1. Илья Николаевич Ульянов приказом Управляющего Министерством народного просвещения от 6 сентября 1869 г. за № 19 утверждён инспектором народных училищ Симбирской губернии с 1 сентября 1869 г.
2. «Вождь был зачат в Нижнем» // Новые Известия. — 2004. — 21 фев. URL: https://newizv.ru/news/politics/21-04-2005/23342-vozhd-byl-zachat-v-nizhnem.
3. Хотя в книге есть немало о Нижнем, и исключительно любопытного.
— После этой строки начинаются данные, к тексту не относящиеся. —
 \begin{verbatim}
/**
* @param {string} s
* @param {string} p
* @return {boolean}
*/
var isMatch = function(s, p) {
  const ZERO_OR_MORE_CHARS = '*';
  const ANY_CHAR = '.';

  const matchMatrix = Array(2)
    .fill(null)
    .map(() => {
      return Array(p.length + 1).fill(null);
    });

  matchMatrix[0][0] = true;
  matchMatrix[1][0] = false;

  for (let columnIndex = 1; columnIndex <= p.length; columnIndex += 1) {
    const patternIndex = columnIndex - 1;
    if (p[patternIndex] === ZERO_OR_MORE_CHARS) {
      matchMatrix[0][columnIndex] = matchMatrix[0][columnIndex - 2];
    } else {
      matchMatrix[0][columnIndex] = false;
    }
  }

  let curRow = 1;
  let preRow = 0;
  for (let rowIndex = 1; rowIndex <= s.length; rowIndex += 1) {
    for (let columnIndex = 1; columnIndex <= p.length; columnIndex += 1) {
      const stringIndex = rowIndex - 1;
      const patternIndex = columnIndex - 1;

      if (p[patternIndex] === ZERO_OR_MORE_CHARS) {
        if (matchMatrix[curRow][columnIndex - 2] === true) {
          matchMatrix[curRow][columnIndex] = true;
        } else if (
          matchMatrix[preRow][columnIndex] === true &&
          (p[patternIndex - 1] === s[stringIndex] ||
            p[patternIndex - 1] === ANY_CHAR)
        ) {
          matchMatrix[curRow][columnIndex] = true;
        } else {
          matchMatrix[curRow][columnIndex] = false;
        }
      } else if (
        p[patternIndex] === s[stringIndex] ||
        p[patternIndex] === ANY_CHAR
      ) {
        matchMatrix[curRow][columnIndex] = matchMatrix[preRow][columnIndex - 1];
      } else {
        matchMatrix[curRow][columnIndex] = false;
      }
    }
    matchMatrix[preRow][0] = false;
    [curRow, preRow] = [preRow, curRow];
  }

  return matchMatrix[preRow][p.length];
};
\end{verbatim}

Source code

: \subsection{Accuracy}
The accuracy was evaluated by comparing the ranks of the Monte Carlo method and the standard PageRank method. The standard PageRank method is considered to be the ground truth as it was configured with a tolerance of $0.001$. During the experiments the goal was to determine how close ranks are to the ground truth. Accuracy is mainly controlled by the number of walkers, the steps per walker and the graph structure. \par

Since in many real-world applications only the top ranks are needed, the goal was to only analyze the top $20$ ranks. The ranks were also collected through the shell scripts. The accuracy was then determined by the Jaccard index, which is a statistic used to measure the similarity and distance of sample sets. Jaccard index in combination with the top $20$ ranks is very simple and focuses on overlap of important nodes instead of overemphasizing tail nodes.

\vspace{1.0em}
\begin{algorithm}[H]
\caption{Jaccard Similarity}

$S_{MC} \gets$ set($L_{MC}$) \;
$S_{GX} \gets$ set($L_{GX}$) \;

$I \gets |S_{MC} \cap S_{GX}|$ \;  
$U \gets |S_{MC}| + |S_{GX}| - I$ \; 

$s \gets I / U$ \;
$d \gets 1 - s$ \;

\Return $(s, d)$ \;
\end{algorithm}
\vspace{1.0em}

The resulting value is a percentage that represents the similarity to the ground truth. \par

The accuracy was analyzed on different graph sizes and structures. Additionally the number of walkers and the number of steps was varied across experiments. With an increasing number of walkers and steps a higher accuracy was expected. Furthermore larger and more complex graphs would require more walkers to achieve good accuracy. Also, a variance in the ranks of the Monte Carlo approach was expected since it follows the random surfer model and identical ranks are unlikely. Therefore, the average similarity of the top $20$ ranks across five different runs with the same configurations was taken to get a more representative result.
4. После смерти Розанова его архив хранился в Сергиевом Посаде у небезызвестного Павла Флоренского. Есть история о том, как Флоренский распорядился вынести архив из дома в сарай, так как он «не выносит аромата этих рукописей». И это при том, что Флоренский и Розанов были близки в последние годы жизни Василия Васильевича. Флоренский был духовником Розанова, но требовал, чтобы тот отрёкся от своих «еретических трудов». Честно говоря, мне непонятно, какие из розановских сочинений нееретические. Может быть, Флоренский хотел, чтобы Розанов вообще отрёкся от всего сочинённого им? И вот ещё одна любопытная история, уже чисто нижегородская. Через девять лет после смерти Розанова Флоренского сослали в Нижний Новгород — работать в знаменитой местной радиолаборатории.
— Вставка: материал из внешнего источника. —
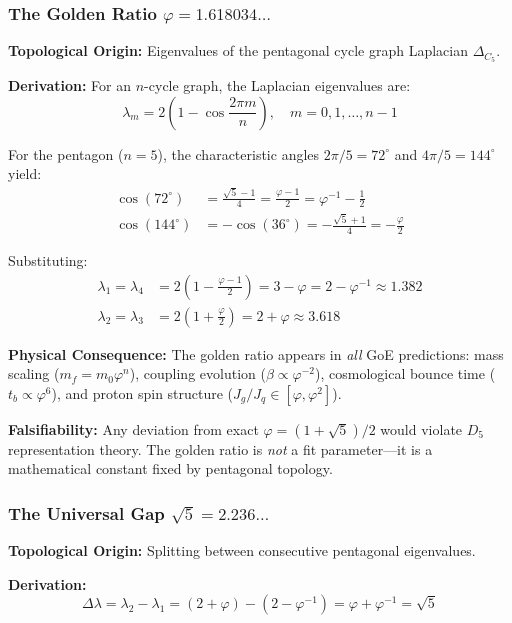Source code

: \documentclass[12pt]{article}
\begin{document}
\subsubsection{The Golden Ratio $\varphi = 1.618034\ldots$}

\textbf{Topological Origin:} Eigenvalues of the pentagonal cycle graph Laplacian $\Delta_{C_5}$.

\textbf{Derivation:} For an $n$-cycle graph, the Laplacian eigenvalues are:
\begin{equation}
\lambda_m = 2\left(1 - \cos\frac{2\pi m}{n}\right), \quad m = 0, 1, \ldots, n-1
\end{equation}

For the pentagon ($n=5$), the characteristic angles $2\pi/5 = 72^\circ$ and $4\pi/5 = 144^\circ$ yield:
\begin{align}
\cos(72^\circ) &= \frac{\sqrt{5} - 1}{4} = \frac{\varphi - 1}{2} = \varphi^{-1} - \frac{1}{2} \\
\cos(144^\circ) &= -\cos(36^\circ) = -\frac{\sqrt{5} + 1}{4} = -\frac{\varphi}{2}
\end{align}

Substituting:
\begin{align}
\lambda_1 = \lambda_4 &= 2\left(1 - \frac{\varphi - 1}{2}\right) = 3 - \varphi = 2 - \varphi^{-1} \approx 1.382 \\
\lambda_2 = \lambda_3 &= 2\left(1 + \frac{\varphi}{2}\right) = 2 + \varphi \approx 3.618
\end{align}

\textbf{Physical Consequence:} The golden ratio appears in \textit{all} GoE predictions: mass scaling ($m_f = m_0 \varphi^n$), coupling evolution ($\beta \propto \varphi^{-2}$), cosmological bounce time ($t_b \propto \varphi^6$), and proton spin structure ($J_g/J_q \in [\varphi, \varphi^2]$).

\textbf{Falsifiability:} Any deviation from exact $\varphi = (1+\sqrt{5})/2$ would violate $D_5$ representation theory. The golden ratio is \textit{not} a fit parameter—it is a mathematical constant fixed by pentagonal topology.

\subsubsection{The Universal Gap $\sqrt{5} = 2.236\ldots$}

\textbf{Topological Origin:} Splitting between consecutive pentagonal eigenvalues.

\textbf{Derivation:}
\begin{equation}
\Delta\lambda = \lambda_2 - \lambda_1 = (2 + \varphi) - (2 - \varphi^{-1}) = \varphi + \varphi^{-1} = \sqrt{5}
\end{equation}
\end{document}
5. В середине 1990-х первые постсоветские местные власти придумали бренд для Нижнего, суть которого была в том, что нужно забыть «Горький» и «вернуться» в дореволюционный «Нижний» с его купцами, Ярмаркой и прочим. Придумали лозунг: «Нижний — карман России», не сообразив, что как-то скучно и темновато обитать в кармане. Поместили лозунг на билборды. Я видел один из них на выезде из города, какие-то шутники затёрли тёмным «н» во втором слове, получилось «Нижний — карма России». Вот и думай, какую именно карму имели в виду — то ли Минина с Пожарским, то ли Никона с Аввакумом, то ли Ленина с Розановым. В любом случае что-то буддическое в Нижнем есть — и в Розанове тоже.